** DATASET ENTRIES **
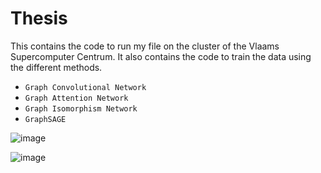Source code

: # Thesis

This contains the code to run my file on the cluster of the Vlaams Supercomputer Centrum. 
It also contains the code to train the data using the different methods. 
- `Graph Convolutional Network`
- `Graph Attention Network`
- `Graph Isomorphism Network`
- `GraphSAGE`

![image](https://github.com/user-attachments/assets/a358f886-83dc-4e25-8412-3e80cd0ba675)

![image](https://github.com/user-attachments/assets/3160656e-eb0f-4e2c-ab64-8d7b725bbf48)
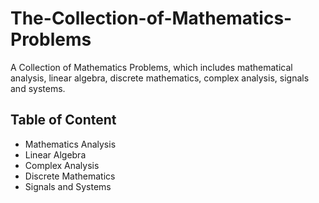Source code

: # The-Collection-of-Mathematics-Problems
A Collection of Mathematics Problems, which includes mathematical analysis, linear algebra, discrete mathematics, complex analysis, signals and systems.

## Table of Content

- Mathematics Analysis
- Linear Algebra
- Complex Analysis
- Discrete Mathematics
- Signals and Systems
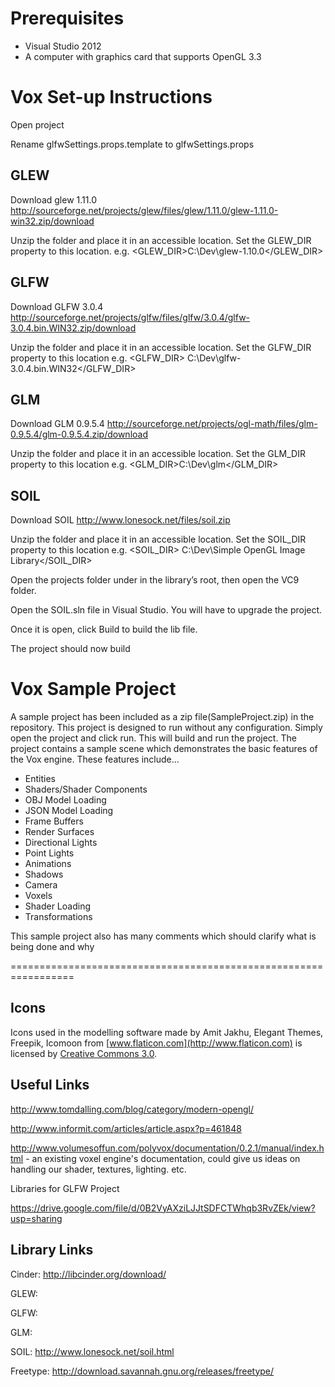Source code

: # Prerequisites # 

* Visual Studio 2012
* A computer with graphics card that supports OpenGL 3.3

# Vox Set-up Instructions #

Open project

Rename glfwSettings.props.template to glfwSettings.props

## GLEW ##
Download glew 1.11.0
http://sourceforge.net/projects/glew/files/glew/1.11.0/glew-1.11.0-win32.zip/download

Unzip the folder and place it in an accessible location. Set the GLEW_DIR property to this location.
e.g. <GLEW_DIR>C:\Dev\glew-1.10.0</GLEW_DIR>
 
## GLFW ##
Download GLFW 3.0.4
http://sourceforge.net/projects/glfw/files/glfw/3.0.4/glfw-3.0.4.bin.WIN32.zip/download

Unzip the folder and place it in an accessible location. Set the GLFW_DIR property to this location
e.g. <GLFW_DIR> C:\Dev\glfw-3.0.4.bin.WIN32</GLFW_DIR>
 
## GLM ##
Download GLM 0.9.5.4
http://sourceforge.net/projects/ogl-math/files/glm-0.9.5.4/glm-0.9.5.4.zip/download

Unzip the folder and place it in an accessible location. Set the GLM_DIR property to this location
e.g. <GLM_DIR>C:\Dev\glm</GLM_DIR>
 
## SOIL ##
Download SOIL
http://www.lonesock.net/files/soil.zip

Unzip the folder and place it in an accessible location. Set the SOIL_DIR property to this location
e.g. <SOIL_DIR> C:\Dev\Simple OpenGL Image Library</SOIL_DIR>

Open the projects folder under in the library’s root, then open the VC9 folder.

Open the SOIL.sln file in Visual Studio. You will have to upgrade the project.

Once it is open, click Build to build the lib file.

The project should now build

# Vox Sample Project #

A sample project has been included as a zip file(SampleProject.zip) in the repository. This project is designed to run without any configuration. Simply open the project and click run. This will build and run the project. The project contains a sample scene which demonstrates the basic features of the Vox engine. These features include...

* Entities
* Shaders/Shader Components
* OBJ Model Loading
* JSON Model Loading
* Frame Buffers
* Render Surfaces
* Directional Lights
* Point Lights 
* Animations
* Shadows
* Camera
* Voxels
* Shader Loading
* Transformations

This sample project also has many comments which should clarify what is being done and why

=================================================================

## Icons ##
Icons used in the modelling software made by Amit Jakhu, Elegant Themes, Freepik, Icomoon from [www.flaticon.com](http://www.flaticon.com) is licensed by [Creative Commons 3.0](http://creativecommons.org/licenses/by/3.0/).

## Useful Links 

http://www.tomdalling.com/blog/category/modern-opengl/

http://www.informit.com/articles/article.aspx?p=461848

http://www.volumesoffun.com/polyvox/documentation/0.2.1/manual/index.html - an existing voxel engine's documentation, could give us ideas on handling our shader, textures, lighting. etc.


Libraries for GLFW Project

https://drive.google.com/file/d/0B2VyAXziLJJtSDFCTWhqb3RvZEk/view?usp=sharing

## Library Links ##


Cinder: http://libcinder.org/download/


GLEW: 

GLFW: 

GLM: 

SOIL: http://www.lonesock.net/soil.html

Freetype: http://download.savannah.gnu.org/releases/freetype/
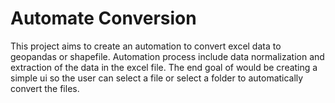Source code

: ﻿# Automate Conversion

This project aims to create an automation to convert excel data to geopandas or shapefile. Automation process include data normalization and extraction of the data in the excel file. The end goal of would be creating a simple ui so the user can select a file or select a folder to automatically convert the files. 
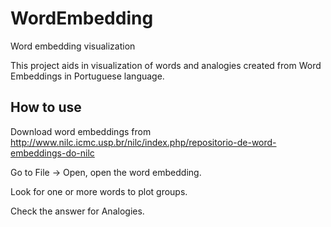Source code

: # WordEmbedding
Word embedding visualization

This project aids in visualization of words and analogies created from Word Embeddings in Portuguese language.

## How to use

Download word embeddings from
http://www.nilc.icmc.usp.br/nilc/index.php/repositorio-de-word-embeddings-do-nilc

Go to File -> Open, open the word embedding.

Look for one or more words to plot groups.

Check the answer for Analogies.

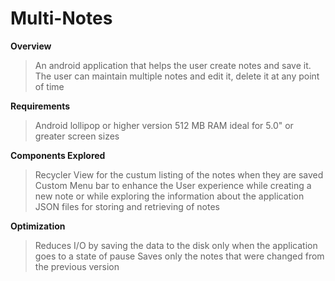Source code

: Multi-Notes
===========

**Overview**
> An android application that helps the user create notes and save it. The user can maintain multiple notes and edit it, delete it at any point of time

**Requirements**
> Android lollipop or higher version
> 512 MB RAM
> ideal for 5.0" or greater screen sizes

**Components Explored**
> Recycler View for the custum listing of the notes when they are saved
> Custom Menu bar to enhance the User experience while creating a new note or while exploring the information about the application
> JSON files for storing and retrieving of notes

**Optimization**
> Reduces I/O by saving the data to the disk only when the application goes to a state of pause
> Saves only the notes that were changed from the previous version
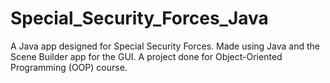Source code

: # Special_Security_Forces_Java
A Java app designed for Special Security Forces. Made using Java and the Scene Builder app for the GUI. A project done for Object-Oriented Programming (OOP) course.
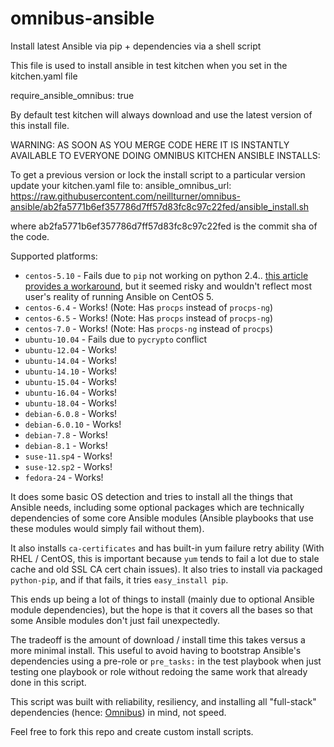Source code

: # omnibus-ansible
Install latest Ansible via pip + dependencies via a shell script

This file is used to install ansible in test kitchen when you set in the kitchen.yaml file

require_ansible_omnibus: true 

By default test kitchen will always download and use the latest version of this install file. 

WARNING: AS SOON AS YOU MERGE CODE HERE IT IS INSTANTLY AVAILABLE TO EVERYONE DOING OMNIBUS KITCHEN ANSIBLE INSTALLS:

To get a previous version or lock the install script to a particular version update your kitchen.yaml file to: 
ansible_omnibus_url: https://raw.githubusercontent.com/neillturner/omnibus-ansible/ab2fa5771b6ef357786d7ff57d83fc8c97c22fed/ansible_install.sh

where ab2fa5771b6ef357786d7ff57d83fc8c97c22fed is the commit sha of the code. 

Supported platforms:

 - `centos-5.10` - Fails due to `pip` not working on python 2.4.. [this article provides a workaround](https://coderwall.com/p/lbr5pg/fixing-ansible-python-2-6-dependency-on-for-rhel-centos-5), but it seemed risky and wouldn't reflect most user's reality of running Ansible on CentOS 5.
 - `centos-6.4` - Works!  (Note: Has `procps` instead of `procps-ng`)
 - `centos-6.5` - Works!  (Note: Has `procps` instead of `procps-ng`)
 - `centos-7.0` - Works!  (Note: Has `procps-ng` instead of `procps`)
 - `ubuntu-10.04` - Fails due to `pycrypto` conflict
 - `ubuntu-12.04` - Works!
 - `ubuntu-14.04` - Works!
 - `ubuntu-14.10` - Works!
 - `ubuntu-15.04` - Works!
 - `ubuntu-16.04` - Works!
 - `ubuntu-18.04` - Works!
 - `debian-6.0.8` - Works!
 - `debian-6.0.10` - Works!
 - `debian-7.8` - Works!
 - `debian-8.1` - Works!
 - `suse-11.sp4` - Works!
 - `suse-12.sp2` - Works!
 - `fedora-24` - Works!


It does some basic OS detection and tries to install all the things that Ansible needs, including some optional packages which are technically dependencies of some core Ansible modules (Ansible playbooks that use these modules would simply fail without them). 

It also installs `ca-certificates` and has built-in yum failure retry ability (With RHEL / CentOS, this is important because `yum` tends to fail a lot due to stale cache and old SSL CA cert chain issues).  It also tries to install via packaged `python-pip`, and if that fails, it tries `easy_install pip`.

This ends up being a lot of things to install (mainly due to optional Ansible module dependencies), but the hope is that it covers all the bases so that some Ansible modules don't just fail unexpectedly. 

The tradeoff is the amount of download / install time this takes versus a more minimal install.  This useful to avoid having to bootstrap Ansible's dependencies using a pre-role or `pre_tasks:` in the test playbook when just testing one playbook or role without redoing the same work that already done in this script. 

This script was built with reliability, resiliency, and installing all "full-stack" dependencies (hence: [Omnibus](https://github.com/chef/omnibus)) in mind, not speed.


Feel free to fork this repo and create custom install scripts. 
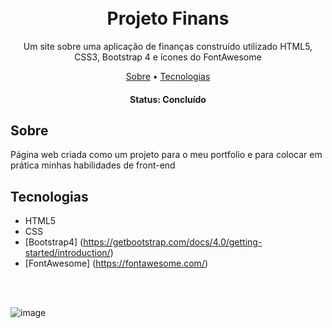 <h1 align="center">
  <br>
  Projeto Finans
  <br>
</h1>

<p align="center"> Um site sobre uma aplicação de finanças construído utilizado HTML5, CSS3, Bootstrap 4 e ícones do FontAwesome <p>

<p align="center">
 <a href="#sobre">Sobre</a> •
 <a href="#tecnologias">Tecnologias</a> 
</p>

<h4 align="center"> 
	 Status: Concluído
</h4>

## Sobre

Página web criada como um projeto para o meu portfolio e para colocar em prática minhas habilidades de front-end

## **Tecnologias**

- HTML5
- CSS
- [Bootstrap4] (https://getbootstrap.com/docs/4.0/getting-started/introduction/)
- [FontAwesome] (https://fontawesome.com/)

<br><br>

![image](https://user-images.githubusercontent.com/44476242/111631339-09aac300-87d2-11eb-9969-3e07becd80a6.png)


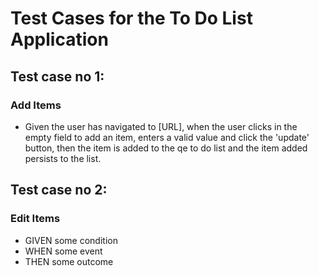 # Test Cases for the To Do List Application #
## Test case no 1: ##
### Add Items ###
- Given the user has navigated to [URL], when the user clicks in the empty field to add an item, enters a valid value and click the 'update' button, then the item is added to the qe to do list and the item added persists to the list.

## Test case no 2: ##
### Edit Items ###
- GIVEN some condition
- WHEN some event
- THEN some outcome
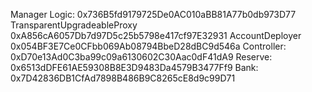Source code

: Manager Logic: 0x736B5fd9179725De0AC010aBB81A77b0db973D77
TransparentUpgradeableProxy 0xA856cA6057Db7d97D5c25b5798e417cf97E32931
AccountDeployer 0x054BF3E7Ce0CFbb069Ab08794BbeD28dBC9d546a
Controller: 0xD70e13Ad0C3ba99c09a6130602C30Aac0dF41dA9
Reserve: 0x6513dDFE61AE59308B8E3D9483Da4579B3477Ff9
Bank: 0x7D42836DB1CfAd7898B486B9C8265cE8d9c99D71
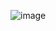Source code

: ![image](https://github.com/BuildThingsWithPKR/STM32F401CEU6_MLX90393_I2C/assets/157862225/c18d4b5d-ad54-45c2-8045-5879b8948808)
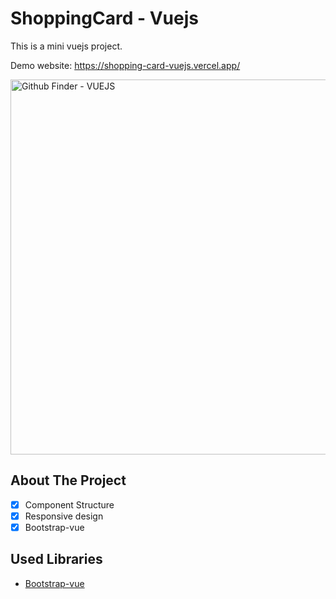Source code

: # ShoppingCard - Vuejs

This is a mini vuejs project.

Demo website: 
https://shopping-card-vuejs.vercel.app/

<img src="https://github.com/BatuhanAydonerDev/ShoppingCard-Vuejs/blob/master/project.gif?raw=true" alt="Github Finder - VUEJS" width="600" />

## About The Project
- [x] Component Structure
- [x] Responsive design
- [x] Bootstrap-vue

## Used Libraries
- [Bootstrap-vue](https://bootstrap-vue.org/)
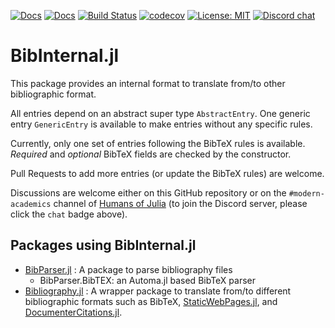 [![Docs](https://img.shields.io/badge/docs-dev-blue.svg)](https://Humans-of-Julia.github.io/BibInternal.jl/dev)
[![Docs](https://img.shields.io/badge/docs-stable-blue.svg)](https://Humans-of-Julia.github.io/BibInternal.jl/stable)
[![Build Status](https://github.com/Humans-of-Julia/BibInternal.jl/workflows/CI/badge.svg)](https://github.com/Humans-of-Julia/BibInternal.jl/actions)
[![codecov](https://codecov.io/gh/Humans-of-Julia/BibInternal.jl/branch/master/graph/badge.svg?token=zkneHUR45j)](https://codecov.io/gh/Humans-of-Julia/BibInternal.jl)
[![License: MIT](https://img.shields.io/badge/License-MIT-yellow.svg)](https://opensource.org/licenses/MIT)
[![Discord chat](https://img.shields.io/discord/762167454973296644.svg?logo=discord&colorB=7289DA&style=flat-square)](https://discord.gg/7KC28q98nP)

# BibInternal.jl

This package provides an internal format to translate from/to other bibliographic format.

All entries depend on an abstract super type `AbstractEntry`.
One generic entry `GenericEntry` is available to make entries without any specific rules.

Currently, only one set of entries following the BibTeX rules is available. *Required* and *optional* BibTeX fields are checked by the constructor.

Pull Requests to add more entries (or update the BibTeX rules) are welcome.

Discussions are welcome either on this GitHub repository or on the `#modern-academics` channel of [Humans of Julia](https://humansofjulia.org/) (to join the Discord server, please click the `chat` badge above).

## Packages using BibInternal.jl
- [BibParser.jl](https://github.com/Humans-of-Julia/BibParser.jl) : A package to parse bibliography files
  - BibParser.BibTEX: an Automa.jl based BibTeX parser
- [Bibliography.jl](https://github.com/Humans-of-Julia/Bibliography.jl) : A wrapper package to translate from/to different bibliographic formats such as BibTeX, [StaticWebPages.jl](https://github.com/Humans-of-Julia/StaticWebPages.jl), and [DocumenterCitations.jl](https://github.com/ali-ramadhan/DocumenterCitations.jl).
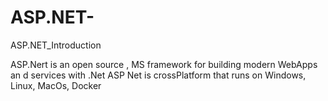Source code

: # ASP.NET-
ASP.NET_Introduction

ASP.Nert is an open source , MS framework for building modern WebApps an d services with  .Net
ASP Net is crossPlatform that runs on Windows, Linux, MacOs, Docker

** WHAT THE TASK REQUIRES **
Exact lines only, please. Repeat everything from the top of the records through the line containing "Download GLM 0.9.5.4", both ends in and pictures out.

** PROBLEM SOLUTION **
Source code

: # Thesis

This contains the code to run my file on the cluster of the Vlaams Supercomputer Centrum. 
It also contains the code to train the data using the different methods. 
- `Graph Convolutional Network`
- `Graph Attention Network`
- `Graph Isomorphism Network`
- `GraphSAGE`

![image](https://github.com/user-attachments/assets/a358f886-83dc-4e25-8412-3e80cd0ba675)

![image](https://github.com/user-attachments/assets/3160656e-eb0f-4e2c-ab64-8d7b725bbf48)
Source code

: # The-Collection-of-Mathematics-Problems
A Collection of Mathematics Problems, which includes mathematical analysis, linear algebra, discrete mathematics, complex analysis, signals and systems.

## Table of Content

- Mathematics Analysis
- Linear Algebra
- Complex Analysis
- Discrete Mathematics
- Signals and Systems
Source code

: # Prerequisites # 

* Visual Studio 2012
* A computer with graphics card that supports OpenGL 3.3

# Vox Set-up Instructions #

Open project

Rename glfwSettings.props.template to glfwSettings.props

## GLEW ##
Download glew 1.11.0
http://sourceforge.net/projects/glew/files/glew/1.11.0/glew-1.11.0-win32.zip/download

Unzip the folder and place it in an accessible location. Set the GLEW_DIR property to this location.
e.g. <GLEW_DIR>C:\Dev\glew-1.10.0</GLEW_DIR>
 
## GLFW ##
Download GLFW 3.0.4
http://sourceforge.net/projects/glfw/files/glfw/3.0.4/glfw-3.0.4.bin.WIN32.zip/download

Unzip the folder and place it in an accessible location. Set the GLFW_DIR property to this location
e.g. <GLFW_DIR> C:\Dev\glfw-3.0.4.bin.WIN32</GLFW_DIR>
 
## GLM ##
Download GLM 0.9.5.4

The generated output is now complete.